--- Problem to work on ---
Extract, from the listing that follows, each line containing the word "following".

/---

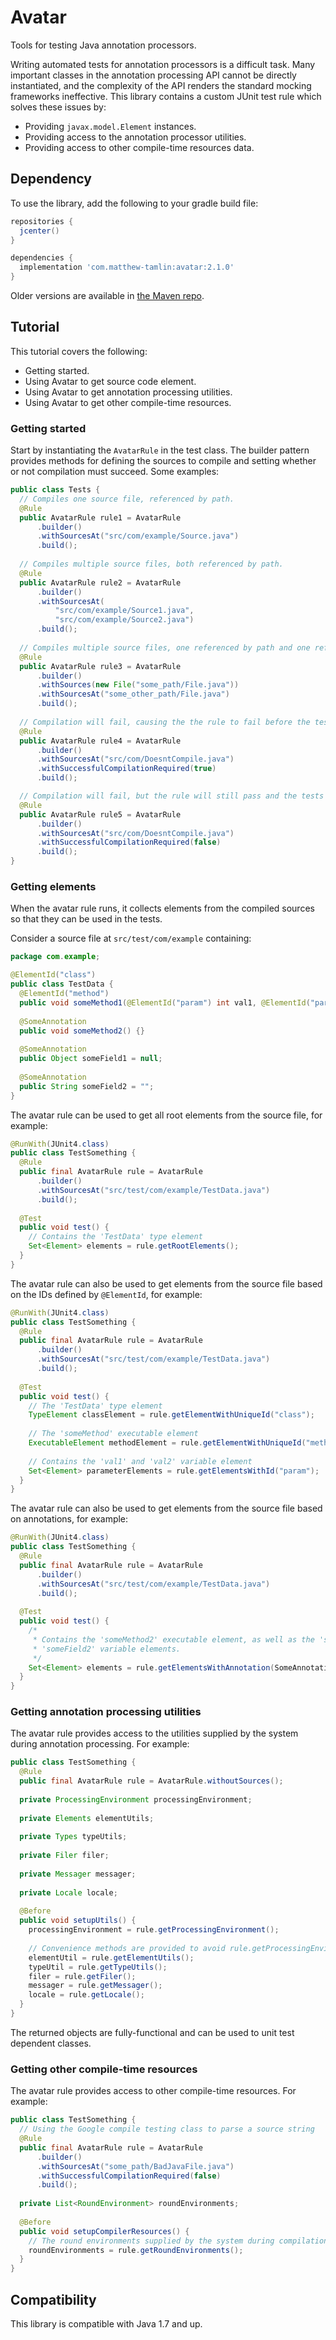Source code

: # Avatar
Tools for testing Java annotation processors.
		
Writing automated tests for annotation processors is a difficult task. Many important classes in the annotation processing API cannot be directly instantiated, and the complexity of the API renders the standard mocking frameworks ineffective. This library contains a custom JUnit test rule which solves these issues by:
- Providing `javax.model.Element` instances.
- Providing access to the annotation processor utilities.
- Providing access to other compile-time resources data.

## Dependency
To use the library, add the following to your gradle build file:
```groovy
repositories {
  jcenter()
}

dependencies {
  implementation 'com.matthew-tamlin:avatar:2.1.0'
}
```

Older versions are available in [the Maven repo](https://bintray.com/matthewtamlin/maven/Avatar).

## Tutorial
This tutorial covers the following:
- Getting started.
- Using Avatar to get source code element.
- Using Avatar to get annotation processing utilities.
- Using Avatar to get other compile-time resources.
		
### Getting started		
Start by instantiating the `AvatarRule` in the test class. The builder pattern provides methods for defining the sources to compile and setting whether or not compilation must succeed. Some examples:
		
```java
public class Tests {
  // Compiles one source file, referenced by path.
  @Rule
  public AvatarRule rule1 = AvatarRule
      .builder()
      .withSourcesAt("src/com/example/Source.java")
      .build();
	
  // Compiles multiple source files, both referenced by path.
  @Rule
  public AvatarRule rule2 = AvatarRule
      .builder()
      .withSourcesAt(
          "src/com/example/Source1.java", 
          "src/com/example/Source2.java")
      .build();
	
  // Compiles multiple source files, one referenced by path and one referenced by file.
  @Rule
  public AvatarRule rule3 = AvatarRule
      .builder()
      .withSources(new File("some_path/File.java"))
      .withSourcesAt("some_other_path/File.java")
      .build();
	
  // Compilation will fail, causing the the rule to fail before the tests run.
  @Rule
  public AvatarRule rule4 = AvatarRule
      .builder()
      .withSourcesAt("src/com/DoesntCompile.java")
      .withSuccessfulCompilationRequired(true)
      .build();

  // Compilation will fail, but the rule will still pass and the tests will run.
  @Rule
  public AvatarRule rule5 = AvatarRule
      .builder()
      .withSourcesAt("src/com/DoesntCompile.java")
      .withSuccessfulCompilationRequired(false)
      .build();
}
```

### Getting elements
When the avatar rule runs, it collects elements from the compiled sources so that they can be used in the tests.

Consider a source file at `src/test/com/example` containing:
```java
package com.example;

@ElementId("class")
public class TestData {
  @ElementId("method")
  public void someMethod1(@ElementId("param") int val1, @ElementId("param") int val2) {}
	
  @SomeAnnotation
  public void someMethod2() {}
	
  @SomeAnnotation
  public Object someField1 = null;
	
  @SomeAnnotation
  public String someField2 = "";
}
```

The avatar rule can be used to get all root elements from the source file, for example:
```java
@RunWith(JUnit4.class)
public class TestSomething {
  @Rule
  public final AvatarRule rule = AvatarRule
      .builder()
      .withSourcesAt("src/test/com/example/TestData.java")
      .build();
			
  @Test
  public void test() {
    // Contains the 'TestData' type element
    Set<Element> elements = rule.getRootElements();
  }
}
```

The avatar rule can also be used to get elements from the source file based on the IDs defined by `@ElementId`, for example:
```java
@RunWith(JUnit4.class)
public class TestSomething {
  @Rule
  public final AvatarRule rule = AvatarRule
      .builder()
      .withSourcesAt("src/test/com/example/TestData.java")
      .build();
			
  @Test
  public void test() {
    // The 'TestData' type element
    TypeElement classElement = rule.getElementWithUniqueId("class");
		
    // The 'someMethod' executable element 
    ExecutableElement methodElement = rule.getElementWithUniqueId("method");
		
    // Contains the 'val1' and 'val2' variable element
    Set<Element> parameterElements = rule.getElementsWithId("param");
  }
}
```

The avatar rule can also be used to get elements from the source file based on annotations, for example:
```java
@RunWith(JUnit4.class)
public class TestSomething {
  @Rule
  public final AvatarRule rule = AvatarRule
      .builder()
      .withSourcesAt("src/test/com/example/TestData.java")
      .build();
			
  @Test
  public void test() {
    /* 
     * Contains the 'someMethod2' executable element, as well as the 'someField1' and 
     * 'someField2' variable elements.
     */
    Set<Element> elements = rule.getElementsWithAnnotation(SomeAnnotation.class);
  }
}
```

### Getting annotation processing utilities
The avatar rule provides access to the utilities supplied by the system during annotation processing. For example:
```java
public class TestSomething {
  @Rule
  public final AvatarRule rule = AvatarRule.withoutSources();
	
  private ProcessingEnvironment processingEnvironment;
	
  private Elements elementUtils;
	
  private Types typeUtils;
	
  private Filer filer;
	
  private Messager messager;
	
  private Locale locale;
	
  @Before
  public void setupUtils() {
    processingEnvironment = rule.getProcessingEnvironment();
		
    // Convenience methods are provided to avoid rule.getProcessingEnvironment().getElementUtils() etc.
    elementUtil = rule.getElementUtils();
    typeUtil = rule.getTypeUtils();
    filer = rule.getFiler();
    messager = rule.getMessager();
    locale = rule.getLocale();
  }
}
```

The returned objects are fully-functional and can be used to unit test dependent classes.

### Getting other compile-time resources
The avatar rule provides access to other compile-time resources. For example:
```java
public class TestSomething {
  // Using the Google compile testing class to parse a source string
  @Rule
  public final AvatarRule rule = AvatarRule
      .builder()
      .withSourcesAt("some_path/BadJavaFile.java")
      .withSuccessfulCompilationRequired(false)
      .build();
	
  private List<RoundEnvironment> roundEnvironments;
	
  @Before
  public void setupCompilerResources() {
    // The round environments supplied by the system during compilation
    roundEnvironments = rule.getRoundEnvironments();
  }
}
```

## Compatibility
This library is compatible with Java 1.7 and up.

\---

--- Problem solution ---
To use the library, add the following to your gradle build file:
This tutorial covers the following:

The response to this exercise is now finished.